### WHAT YOU HAVE TO DO
Every line of the entries below that includes "proof" belongs in the answer, copied as written.
:::::
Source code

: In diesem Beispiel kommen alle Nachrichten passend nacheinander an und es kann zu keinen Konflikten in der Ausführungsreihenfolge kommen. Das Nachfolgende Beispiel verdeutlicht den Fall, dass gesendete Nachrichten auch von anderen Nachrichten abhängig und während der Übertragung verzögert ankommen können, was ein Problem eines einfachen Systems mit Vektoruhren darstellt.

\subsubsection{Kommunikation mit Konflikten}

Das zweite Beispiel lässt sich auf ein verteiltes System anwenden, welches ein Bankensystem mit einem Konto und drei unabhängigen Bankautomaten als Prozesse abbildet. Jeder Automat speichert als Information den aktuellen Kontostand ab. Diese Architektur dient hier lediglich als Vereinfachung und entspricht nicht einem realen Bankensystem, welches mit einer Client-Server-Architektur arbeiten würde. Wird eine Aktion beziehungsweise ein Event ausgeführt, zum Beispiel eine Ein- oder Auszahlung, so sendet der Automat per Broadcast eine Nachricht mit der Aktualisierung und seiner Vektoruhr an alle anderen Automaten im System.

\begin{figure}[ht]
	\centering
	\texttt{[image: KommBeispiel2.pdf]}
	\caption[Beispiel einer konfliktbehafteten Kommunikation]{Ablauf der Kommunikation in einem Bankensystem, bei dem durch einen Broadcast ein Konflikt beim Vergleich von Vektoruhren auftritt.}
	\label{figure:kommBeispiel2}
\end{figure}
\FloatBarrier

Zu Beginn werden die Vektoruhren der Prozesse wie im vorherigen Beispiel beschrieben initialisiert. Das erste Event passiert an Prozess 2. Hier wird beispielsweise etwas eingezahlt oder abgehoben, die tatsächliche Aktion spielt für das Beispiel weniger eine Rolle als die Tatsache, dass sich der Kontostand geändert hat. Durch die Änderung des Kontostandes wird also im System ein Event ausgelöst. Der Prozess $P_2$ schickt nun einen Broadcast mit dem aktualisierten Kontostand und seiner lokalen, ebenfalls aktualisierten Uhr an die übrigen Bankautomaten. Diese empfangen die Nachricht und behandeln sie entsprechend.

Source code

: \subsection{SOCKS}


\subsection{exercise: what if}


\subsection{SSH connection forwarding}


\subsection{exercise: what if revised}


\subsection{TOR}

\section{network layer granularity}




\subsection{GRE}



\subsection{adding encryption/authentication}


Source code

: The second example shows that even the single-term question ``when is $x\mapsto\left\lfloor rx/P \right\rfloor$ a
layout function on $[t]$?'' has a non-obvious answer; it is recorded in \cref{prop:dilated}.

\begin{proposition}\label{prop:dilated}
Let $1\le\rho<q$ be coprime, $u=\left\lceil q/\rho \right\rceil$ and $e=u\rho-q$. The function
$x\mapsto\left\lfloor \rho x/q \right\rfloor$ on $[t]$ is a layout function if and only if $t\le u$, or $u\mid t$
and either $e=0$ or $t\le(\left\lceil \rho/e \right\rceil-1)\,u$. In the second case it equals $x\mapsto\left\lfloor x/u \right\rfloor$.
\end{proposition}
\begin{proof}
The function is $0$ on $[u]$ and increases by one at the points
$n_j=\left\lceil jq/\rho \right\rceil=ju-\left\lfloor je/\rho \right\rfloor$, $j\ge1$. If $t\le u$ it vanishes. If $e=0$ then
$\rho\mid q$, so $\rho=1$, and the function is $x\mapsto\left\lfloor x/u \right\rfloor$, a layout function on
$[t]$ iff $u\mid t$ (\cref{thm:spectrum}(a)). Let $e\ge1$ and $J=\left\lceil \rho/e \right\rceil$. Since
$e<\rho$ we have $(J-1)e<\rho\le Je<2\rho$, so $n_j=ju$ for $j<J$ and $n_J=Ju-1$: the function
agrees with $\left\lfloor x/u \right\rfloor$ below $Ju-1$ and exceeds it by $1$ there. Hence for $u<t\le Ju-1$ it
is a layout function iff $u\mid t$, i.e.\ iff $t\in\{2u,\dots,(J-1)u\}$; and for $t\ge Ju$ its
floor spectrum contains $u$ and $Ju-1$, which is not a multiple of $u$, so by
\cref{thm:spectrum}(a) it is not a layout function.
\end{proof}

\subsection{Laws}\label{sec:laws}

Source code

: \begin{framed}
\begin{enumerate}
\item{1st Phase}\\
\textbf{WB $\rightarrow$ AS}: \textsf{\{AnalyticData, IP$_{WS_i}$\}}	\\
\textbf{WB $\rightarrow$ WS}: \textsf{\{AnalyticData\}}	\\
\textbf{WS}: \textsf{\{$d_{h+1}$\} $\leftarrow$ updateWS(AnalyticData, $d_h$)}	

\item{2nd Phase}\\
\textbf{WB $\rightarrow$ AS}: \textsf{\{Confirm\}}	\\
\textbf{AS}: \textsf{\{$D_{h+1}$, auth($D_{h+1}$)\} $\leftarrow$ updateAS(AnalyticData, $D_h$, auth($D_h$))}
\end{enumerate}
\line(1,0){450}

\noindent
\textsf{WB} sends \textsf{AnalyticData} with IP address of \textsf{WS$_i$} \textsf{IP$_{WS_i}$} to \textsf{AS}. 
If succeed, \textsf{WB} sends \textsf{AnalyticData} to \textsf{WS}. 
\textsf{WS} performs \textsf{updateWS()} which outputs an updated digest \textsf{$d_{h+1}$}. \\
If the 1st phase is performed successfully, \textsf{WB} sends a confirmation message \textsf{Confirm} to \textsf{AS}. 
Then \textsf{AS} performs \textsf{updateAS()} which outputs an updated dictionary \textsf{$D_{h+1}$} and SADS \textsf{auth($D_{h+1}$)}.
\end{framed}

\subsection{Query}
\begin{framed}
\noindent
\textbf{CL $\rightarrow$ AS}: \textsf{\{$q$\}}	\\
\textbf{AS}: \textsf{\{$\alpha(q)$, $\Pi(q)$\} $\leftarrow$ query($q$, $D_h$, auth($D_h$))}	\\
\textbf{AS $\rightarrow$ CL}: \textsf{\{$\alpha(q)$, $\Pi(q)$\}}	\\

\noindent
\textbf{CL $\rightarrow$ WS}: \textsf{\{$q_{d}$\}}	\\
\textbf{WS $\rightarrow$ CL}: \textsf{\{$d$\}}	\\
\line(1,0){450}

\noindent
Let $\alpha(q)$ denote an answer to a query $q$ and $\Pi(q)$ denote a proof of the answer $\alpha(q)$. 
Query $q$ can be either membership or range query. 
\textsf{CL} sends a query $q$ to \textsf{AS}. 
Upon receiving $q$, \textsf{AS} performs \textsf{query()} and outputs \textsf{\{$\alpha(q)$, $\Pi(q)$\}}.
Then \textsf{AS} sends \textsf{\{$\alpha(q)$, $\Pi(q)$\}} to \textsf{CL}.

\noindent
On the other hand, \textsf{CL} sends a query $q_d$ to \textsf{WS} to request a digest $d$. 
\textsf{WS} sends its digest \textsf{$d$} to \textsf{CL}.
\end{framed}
:::::
### REPLY TO THE EXERCISE
\begin{proof}
\end{proof}
Let $\alpha(q)$ denote an answer to a query $q$ and $\Pi(q)$ denote a proof of the answer $\alpha(q)$. 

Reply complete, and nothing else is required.